* **RECORDS SUPPLIED**:
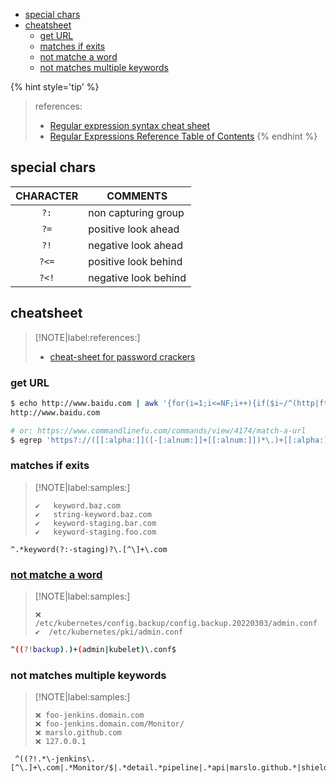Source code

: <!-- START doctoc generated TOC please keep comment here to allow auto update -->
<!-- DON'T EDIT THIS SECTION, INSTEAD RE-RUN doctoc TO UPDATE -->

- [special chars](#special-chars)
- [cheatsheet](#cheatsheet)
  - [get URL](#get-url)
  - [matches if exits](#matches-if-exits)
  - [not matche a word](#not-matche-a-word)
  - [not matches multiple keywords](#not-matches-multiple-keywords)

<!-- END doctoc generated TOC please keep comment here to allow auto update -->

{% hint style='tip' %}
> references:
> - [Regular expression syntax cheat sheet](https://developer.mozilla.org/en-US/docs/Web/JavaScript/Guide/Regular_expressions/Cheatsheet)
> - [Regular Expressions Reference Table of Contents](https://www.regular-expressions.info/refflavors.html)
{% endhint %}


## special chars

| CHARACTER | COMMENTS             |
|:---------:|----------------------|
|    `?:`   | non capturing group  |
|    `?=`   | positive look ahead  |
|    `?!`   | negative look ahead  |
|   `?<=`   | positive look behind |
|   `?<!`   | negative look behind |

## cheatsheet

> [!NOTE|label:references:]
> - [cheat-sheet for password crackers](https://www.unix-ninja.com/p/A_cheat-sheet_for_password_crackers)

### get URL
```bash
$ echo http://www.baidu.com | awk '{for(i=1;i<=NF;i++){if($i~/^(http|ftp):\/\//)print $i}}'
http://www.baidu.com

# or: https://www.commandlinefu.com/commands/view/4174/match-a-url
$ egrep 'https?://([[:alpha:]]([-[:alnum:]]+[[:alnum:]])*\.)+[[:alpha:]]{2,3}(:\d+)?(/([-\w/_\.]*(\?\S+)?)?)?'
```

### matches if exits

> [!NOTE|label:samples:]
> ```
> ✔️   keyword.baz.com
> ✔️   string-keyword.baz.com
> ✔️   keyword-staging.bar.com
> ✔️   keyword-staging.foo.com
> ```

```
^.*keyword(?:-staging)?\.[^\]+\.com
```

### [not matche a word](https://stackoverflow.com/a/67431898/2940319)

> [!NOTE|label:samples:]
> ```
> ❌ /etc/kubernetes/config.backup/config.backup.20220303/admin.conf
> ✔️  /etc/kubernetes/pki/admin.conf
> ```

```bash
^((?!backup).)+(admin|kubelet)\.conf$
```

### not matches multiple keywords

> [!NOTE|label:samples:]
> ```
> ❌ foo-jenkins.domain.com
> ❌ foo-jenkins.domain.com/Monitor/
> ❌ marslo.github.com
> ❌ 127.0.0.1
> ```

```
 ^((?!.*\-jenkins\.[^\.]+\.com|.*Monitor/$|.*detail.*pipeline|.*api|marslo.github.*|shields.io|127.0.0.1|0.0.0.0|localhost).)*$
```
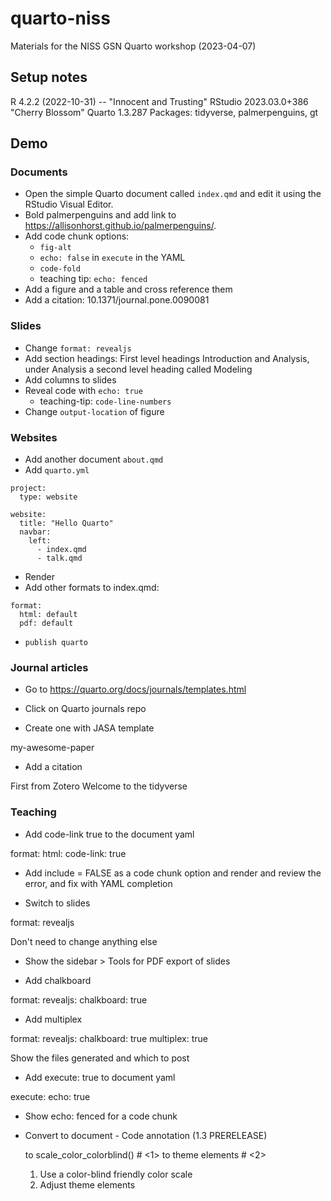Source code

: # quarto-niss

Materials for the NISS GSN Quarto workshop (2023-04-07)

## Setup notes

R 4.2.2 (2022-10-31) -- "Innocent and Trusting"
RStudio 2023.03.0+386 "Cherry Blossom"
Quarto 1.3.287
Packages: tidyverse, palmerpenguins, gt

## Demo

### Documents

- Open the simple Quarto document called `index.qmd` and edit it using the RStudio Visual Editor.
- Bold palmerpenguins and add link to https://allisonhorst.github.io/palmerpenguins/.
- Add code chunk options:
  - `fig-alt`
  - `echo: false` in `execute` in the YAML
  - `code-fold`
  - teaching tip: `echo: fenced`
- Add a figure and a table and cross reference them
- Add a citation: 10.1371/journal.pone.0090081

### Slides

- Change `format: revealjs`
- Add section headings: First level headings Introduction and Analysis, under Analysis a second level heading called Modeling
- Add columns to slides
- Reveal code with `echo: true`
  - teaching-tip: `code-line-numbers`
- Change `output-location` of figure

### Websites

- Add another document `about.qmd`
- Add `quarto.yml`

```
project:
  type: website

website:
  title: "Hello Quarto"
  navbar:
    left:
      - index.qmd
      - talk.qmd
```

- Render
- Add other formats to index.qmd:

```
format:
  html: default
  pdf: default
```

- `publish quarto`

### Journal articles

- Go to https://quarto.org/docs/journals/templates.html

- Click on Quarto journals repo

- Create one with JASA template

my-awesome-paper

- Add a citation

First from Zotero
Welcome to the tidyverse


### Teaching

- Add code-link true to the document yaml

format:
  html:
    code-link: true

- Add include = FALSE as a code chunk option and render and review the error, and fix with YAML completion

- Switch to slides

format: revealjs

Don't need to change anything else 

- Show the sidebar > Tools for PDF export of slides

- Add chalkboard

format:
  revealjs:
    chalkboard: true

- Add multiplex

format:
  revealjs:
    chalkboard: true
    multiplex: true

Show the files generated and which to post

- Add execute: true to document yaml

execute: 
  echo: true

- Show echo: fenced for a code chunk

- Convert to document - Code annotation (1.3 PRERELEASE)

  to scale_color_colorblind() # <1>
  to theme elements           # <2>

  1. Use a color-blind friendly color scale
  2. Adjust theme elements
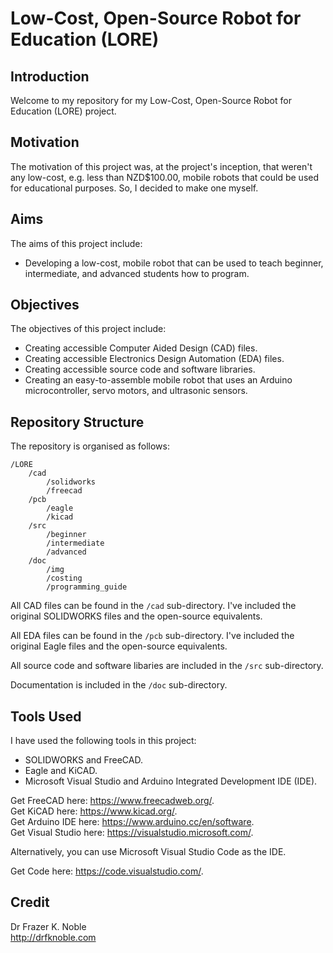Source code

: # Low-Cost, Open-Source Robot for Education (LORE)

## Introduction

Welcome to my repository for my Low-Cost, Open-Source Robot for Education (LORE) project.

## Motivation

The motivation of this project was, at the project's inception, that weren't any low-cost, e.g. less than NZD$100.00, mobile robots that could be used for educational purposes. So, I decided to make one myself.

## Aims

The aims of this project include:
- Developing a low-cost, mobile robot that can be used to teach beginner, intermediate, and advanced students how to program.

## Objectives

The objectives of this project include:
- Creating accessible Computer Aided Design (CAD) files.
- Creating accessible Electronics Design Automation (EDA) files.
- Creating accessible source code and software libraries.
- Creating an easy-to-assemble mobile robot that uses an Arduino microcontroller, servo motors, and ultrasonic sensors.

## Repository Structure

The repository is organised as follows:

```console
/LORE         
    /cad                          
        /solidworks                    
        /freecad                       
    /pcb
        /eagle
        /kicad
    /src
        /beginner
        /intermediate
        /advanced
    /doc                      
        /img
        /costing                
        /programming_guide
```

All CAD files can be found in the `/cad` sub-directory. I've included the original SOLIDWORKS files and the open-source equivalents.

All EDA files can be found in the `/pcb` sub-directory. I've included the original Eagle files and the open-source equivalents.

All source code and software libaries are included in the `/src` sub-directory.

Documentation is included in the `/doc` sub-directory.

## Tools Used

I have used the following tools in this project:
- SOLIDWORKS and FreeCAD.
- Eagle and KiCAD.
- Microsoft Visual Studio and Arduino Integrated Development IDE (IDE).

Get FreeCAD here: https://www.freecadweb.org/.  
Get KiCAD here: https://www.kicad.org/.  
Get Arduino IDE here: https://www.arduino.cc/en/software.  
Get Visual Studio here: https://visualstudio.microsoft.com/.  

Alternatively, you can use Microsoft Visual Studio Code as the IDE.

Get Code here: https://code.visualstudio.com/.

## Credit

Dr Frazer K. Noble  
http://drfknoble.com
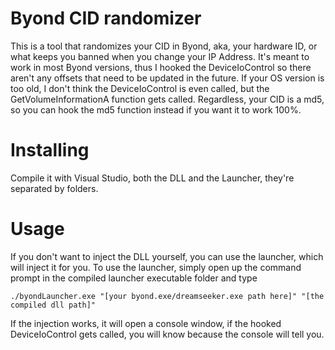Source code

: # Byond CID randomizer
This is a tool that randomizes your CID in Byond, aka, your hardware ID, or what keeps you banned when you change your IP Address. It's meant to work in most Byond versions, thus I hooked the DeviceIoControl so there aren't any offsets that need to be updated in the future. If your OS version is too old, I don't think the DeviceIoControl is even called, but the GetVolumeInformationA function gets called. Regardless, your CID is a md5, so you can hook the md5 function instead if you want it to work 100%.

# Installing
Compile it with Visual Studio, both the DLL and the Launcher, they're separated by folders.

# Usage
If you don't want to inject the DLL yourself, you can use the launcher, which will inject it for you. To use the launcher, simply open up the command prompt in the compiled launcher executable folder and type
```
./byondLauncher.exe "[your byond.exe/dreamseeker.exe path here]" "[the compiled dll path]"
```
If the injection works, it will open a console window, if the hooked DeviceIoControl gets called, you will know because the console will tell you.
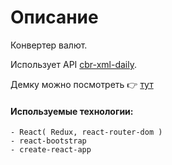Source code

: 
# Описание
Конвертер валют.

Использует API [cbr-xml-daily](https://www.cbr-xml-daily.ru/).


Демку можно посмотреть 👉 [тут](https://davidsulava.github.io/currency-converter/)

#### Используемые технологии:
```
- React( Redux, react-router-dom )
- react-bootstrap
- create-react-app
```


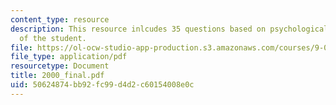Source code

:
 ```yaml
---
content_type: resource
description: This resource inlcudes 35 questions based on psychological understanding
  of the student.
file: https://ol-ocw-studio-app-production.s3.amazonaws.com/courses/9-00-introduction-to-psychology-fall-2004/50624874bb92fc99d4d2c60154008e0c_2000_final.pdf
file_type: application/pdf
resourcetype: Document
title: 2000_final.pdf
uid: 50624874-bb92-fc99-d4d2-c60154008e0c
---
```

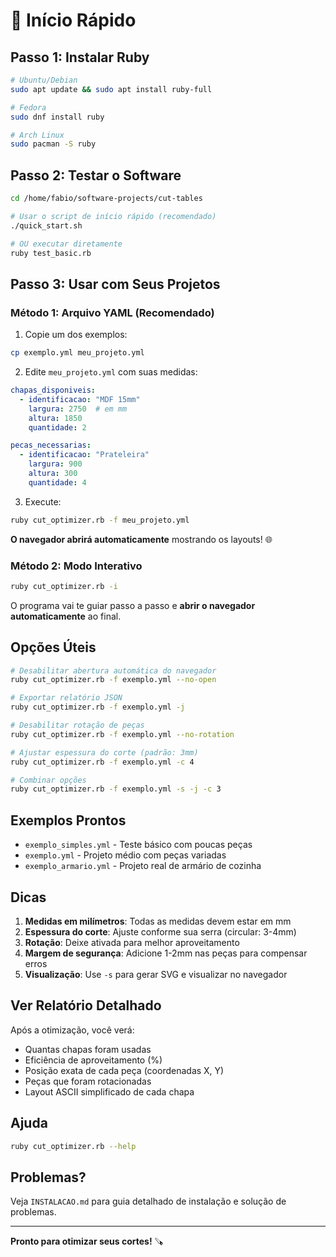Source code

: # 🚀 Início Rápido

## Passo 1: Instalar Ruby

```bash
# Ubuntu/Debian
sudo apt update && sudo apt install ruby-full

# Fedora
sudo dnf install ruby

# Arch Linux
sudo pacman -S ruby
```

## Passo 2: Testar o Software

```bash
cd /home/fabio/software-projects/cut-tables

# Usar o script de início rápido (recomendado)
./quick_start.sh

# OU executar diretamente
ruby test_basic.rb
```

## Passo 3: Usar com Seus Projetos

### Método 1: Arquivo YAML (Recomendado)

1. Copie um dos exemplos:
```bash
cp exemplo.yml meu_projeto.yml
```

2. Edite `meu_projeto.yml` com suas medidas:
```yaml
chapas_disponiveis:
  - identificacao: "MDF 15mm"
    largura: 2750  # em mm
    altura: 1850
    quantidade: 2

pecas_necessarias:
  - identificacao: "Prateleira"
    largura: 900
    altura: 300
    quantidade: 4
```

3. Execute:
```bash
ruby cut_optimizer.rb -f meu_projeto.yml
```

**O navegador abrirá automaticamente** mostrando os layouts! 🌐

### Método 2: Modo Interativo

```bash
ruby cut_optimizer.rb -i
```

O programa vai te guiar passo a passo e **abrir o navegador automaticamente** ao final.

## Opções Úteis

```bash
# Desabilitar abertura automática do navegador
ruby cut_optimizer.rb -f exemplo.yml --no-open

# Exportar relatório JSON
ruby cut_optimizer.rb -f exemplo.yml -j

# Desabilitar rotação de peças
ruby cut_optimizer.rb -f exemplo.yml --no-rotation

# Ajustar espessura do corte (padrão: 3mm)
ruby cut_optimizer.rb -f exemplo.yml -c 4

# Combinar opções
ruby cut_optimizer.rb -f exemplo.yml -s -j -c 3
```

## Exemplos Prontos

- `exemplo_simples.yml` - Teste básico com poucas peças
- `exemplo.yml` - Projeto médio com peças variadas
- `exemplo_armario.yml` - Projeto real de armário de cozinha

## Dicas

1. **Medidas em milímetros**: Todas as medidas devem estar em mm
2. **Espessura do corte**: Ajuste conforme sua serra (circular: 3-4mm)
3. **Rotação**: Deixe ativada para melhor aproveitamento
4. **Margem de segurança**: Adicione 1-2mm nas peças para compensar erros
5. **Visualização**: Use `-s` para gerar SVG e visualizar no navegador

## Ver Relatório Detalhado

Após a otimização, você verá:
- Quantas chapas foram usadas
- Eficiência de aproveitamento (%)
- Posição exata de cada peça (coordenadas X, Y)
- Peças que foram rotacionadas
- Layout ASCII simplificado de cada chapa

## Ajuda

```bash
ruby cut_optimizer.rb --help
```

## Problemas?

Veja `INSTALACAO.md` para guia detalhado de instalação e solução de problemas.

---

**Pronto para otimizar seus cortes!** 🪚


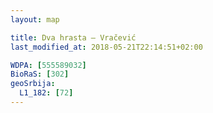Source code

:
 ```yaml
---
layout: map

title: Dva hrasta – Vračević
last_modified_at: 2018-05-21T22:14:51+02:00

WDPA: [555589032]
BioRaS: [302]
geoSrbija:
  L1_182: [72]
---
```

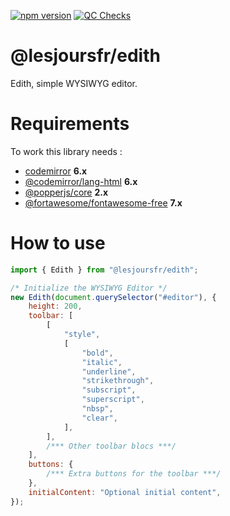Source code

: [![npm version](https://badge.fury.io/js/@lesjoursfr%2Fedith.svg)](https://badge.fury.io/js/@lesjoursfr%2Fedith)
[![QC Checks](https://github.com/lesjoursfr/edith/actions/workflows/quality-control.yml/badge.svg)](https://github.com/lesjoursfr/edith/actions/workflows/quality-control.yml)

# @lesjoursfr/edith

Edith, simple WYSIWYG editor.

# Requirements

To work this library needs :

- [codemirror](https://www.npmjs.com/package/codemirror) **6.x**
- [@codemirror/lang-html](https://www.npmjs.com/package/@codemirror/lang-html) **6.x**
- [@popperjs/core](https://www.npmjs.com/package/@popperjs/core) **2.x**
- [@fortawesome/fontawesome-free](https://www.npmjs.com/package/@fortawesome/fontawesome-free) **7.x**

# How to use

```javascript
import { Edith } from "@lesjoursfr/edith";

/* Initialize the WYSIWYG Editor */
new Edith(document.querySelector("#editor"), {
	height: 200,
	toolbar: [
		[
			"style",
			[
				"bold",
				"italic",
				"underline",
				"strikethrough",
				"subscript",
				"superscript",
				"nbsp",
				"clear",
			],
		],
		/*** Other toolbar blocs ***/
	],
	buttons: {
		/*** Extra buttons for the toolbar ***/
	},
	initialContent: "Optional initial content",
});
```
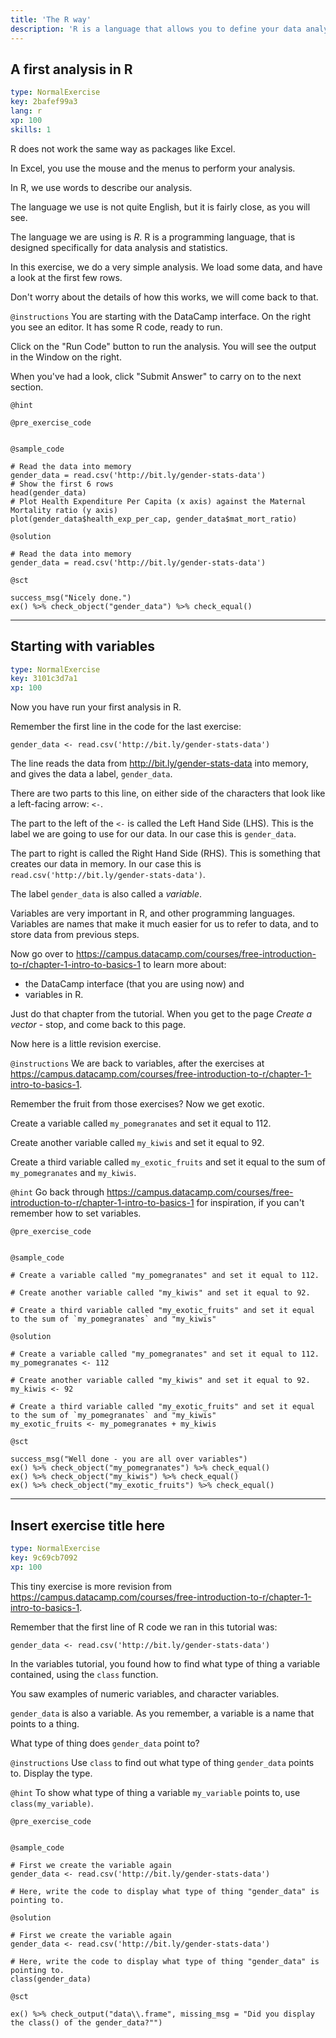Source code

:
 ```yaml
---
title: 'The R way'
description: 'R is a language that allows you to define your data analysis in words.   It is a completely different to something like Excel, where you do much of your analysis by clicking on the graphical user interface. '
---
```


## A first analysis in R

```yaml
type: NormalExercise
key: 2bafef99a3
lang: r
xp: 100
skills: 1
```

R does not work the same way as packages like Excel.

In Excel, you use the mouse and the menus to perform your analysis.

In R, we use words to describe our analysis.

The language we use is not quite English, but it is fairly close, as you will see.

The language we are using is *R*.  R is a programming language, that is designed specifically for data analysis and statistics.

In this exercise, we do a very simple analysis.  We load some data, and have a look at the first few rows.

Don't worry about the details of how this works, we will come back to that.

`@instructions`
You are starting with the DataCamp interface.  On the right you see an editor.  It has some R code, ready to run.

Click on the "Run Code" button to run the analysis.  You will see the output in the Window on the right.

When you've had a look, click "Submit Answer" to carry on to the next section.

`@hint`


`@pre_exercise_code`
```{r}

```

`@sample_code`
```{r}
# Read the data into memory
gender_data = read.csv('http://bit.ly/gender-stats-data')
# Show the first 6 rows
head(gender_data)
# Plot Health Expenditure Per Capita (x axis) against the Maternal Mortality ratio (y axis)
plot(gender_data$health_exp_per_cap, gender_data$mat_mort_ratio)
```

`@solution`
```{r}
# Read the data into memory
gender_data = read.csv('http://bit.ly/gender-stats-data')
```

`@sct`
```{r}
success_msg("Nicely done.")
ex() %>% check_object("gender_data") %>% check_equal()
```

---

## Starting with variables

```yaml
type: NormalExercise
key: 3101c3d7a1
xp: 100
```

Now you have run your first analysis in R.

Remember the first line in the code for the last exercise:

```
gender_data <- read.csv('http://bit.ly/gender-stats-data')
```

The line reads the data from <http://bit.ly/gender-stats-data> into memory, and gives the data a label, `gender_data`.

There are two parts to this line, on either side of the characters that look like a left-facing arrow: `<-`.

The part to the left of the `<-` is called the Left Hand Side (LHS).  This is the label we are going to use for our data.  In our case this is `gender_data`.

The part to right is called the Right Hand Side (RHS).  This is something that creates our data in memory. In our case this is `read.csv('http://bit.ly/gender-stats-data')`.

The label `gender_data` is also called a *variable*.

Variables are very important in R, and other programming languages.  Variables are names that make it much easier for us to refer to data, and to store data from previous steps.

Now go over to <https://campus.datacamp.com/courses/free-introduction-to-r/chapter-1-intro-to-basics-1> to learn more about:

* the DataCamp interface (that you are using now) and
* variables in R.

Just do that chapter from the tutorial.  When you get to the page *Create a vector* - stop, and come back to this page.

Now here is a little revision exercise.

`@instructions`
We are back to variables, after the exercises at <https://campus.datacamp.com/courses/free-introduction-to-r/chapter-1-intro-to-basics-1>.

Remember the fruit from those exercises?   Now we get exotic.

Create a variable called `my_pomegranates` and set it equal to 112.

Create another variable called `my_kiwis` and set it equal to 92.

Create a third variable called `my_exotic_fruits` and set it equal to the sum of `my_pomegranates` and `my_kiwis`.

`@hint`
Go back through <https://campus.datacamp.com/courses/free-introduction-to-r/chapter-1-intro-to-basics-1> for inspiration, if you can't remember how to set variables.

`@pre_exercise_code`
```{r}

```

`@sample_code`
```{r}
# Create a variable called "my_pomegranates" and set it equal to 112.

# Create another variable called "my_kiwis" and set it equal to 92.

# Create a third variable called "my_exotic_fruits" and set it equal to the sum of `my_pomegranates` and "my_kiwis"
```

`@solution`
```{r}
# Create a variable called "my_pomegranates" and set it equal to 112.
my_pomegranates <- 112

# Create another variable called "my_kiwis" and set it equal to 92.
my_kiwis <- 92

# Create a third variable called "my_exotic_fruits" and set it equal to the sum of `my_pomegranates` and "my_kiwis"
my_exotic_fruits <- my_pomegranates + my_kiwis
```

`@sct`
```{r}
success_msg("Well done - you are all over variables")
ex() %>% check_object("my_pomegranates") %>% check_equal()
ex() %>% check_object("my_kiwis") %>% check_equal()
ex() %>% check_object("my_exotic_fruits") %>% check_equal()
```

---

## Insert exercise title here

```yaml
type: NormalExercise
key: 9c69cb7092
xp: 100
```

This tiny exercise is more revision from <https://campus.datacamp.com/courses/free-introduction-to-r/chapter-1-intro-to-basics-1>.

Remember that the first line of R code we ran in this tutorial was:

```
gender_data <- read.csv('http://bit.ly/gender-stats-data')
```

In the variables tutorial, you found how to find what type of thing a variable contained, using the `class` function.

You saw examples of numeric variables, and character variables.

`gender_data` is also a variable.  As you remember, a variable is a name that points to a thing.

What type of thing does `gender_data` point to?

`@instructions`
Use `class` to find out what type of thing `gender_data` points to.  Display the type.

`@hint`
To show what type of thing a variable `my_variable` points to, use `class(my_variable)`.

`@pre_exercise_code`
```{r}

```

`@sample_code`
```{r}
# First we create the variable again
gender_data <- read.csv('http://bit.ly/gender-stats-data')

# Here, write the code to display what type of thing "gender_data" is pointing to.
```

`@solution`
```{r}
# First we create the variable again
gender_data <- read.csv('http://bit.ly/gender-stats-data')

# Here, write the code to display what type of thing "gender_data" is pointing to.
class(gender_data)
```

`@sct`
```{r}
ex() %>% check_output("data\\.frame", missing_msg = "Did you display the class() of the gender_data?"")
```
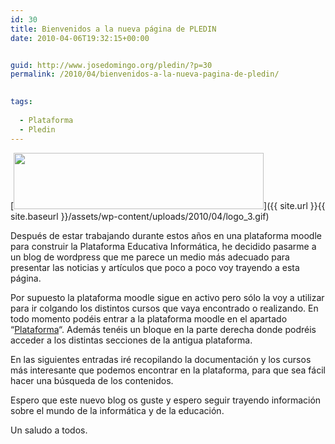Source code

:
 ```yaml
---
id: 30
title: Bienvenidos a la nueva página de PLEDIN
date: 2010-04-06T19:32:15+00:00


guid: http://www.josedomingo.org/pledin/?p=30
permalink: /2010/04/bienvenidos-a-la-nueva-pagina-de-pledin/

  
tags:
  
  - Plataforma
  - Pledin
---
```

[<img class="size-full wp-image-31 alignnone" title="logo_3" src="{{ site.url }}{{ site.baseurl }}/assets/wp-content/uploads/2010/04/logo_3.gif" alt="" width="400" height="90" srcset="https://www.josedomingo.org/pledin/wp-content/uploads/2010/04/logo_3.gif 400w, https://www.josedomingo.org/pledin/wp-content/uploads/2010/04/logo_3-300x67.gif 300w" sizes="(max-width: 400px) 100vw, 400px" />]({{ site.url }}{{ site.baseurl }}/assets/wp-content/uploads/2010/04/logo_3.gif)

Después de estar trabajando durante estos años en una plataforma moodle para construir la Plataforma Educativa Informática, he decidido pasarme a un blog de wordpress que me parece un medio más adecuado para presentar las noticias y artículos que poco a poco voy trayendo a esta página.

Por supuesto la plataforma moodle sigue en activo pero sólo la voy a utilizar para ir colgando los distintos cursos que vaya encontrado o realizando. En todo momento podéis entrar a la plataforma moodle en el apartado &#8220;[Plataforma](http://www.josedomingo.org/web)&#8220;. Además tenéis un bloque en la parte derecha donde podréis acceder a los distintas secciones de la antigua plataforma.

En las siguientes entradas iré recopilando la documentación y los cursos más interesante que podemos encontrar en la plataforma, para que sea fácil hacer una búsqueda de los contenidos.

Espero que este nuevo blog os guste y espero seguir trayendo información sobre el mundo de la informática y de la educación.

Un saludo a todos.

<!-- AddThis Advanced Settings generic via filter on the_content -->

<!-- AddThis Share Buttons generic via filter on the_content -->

* **ACTIVITY**:
Take the records from their first line through the line containing "## cheatsheet" and please return exactly those lines, both ends included, minus the pictures.

* **EXERCISE RESULT**:
Source code

: <!-- START doctoc generated TOC please keep comment here to allow auto update -->
<!-- DON'T EDIT THIS SECTION, INSTEAD RE-RUN doctoc TO UPDATE -->

- [special chars](#special-chars)
- [cheatsheet](#cheatsheet)
  - [get URL](#get-url)
  - [matches if exits](#matches-if-exits)
  - [not matche a word](#not-matche-a-word)
  - [not matches multiple keywords](#not-matches-multiple-keywords)

<!-- END doctoc generated TOC please keep comment here to allow auto update -->

{% hint style='tip' %}
> references:
> - [Regular expression syntax cheat sheet](https://developer.mozilla.org/en-US/docs/Web/JavaScript/Guide/Regular_expressions/Cheatsheet)
> - [Regular Expressions Reference Table of Contents](https://www.regular-expressions.info/refflavors.html)
{% endhint %}


## special chars

| CHARACTER | COMMENTS             |
|:---------:|----------------------|
|    `?:`   | non capturing group  |
|    `?=`   | positive look ahead  |
|    `?!`   | negative look ahead  |
|   `?<=`   | positive look behind |
|   `?<!`   | negative look behind |

## cheatsheet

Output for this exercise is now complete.